-- MATERIAL PROVIDED --
-=-=-=-=-

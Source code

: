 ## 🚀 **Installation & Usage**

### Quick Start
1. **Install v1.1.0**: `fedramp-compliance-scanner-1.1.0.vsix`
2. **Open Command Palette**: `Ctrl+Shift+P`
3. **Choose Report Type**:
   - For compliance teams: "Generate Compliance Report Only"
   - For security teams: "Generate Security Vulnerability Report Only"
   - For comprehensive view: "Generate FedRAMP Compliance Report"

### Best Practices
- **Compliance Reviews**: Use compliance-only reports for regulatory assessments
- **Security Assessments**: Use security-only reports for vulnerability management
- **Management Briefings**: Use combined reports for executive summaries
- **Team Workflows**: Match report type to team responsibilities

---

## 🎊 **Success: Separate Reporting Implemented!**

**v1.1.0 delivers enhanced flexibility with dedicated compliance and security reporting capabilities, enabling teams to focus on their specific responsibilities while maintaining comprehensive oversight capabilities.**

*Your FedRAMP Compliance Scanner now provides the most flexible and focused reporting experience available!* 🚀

-=-=-=-=-

-- EXERCISE OBJECTIVE --
Say how many lines above hold the word "responsibilities", giving only the count.

-- RESPONSE TO THE TASK --
2